Re : Histoire et préhistoire du français

Question :

Pourrait-on évoquer le traitement du i latin ?


Réponse :

Le cas du i bref latin est hors-sujet, puisque, comme nous l’avons dit dans le premier message, son timbre s’est confondu avec celui du e long dès la période impériale.
Reste donc le i long accentué (le cas des voyelles atones n’a pas à être pris de manière différenciée, sauf à l’initiale, cas dont nous parlerons ultérieurement).

Eh bien c’est facile : le i latin accentué, libre ou en entrave, est resté intact en français, comme en témoignent les exemples suivants :

īra > ire ; nīdu(m) > nid ; lībra > livre (f.) ; argīlla > argile ; partīre > partir ; partītu(m) > parti ; īns(ŭ)la > isle > île, etc…

Le traitement des i longs germaniques est le même :

wīsa > guise ; bīsa > bise.


Si le ī est suivi d’une consonne nasale, deux cas sont à envisager :

a) Si la nasale conserve son articulation devant un e sourd, le ī reste intact.
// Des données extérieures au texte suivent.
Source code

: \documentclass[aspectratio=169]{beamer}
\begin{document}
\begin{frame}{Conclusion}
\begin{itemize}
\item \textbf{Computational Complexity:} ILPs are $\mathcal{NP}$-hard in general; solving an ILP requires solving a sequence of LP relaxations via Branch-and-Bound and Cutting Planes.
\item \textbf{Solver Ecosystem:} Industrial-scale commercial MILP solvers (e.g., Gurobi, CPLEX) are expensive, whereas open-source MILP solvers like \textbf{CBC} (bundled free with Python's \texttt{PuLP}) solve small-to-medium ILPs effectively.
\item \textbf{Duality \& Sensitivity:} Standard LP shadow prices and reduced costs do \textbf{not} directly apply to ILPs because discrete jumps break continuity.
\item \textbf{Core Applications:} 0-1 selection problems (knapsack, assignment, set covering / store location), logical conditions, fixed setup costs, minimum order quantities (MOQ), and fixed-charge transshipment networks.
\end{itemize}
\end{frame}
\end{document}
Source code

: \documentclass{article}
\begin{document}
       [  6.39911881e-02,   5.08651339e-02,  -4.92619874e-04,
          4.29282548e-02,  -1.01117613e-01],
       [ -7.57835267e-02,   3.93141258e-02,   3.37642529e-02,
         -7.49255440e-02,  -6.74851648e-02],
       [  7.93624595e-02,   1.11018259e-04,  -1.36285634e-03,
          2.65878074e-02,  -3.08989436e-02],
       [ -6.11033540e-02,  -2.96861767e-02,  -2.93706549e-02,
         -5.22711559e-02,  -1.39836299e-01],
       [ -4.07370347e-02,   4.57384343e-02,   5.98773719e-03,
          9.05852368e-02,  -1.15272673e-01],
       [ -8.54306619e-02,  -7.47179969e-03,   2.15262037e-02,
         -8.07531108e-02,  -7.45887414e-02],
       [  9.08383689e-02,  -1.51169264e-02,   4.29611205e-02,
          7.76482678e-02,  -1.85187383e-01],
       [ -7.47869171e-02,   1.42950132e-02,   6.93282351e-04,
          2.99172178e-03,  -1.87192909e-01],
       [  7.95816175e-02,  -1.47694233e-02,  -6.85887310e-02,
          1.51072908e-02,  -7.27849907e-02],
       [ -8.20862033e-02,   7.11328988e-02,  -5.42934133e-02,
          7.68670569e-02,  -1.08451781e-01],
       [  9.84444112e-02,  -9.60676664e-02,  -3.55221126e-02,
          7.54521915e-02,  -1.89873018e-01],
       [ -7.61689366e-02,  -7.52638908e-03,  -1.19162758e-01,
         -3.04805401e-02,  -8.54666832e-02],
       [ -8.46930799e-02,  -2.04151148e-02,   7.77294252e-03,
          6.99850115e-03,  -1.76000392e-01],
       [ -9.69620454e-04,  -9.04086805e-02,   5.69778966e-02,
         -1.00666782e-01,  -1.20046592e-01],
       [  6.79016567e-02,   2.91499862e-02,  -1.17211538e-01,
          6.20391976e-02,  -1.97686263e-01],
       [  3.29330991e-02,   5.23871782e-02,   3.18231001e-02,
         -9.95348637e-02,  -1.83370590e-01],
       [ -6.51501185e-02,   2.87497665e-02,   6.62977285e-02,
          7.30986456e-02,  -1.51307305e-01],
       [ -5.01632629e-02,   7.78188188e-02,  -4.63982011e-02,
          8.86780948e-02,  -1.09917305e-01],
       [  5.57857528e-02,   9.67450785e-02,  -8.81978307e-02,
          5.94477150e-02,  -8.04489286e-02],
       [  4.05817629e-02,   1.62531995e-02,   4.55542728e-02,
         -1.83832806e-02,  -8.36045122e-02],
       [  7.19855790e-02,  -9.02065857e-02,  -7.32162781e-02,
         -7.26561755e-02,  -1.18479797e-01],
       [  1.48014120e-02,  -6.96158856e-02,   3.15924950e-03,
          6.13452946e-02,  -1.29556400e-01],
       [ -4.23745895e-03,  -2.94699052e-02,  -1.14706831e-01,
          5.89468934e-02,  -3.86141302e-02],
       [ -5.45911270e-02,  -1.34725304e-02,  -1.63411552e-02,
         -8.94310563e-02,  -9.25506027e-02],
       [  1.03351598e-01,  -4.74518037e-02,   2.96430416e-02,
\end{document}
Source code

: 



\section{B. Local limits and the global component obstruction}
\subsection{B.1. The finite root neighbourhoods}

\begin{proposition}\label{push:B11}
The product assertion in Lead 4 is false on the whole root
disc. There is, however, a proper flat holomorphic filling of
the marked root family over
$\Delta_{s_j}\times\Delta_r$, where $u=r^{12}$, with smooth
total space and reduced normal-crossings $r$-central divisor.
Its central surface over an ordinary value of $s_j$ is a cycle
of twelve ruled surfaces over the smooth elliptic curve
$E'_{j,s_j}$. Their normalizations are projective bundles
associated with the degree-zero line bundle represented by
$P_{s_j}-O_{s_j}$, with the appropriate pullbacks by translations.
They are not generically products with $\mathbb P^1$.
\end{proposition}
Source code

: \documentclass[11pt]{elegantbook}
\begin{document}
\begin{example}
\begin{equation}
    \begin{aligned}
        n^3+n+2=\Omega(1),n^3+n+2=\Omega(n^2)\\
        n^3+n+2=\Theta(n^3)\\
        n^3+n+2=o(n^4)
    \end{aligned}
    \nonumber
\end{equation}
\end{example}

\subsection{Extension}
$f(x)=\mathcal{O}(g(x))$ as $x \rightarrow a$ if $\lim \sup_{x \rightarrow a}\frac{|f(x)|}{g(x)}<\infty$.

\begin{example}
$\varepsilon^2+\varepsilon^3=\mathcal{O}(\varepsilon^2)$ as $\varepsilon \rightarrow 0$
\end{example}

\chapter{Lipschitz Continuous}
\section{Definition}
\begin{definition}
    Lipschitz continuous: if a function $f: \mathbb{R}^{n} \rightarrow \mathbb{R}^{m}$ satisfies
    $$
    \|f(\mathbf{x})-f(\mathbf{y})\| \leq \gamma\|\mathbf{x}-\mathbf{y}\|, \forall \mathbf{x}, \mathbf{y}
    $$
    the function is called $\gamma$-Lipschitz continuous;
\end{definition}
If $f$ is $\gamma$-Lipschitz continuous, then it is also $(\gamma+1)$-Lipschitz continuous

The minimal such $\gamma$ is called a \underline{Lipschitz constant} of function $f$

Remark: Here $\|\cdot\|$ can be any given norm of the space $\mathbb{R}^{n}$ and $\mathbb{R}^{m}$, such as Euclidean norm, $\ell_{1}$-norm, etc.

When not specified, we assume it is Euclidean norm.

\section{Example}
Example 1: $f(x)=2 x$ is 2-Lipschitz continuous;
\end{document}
Il a pu exister un début de nasalisation du ī, mais l’orthographe n’en a pas laissé de trace, ce qui fait que l’on ne rencontre que les groupes orthographiques –in(e) ou -im(e), au contraire des mots de type honneur.

spīna > épine ; farīna > farine ; līma > lime, etc… 

b) Si la nasale ferme la syllabe, le ī se nasalise et reste nasalisé jusqu’à l’époque moderne. Le résultat est le son noté, mais certains puristes du XVIIème siècle tenaient à ce qu’il fût prononcé de façon plus fermée ([]) afin de le distinguer du ẽ < -ain ou -ein  (dont je n’ai pas encore parlé). On a donc :

*cīnque > cinq ; sīmiu(m) > singe, etc… ;
fīne(m) > fin ; vīnu(m) > vin, etc… .

Cette nasalisation n'a lieu qu'au début du XIIIème siècle. Dans la Chanson de Roland (fin du XIème), pin assone avec vis et se prononçait donc [pi-n] (laisse 176).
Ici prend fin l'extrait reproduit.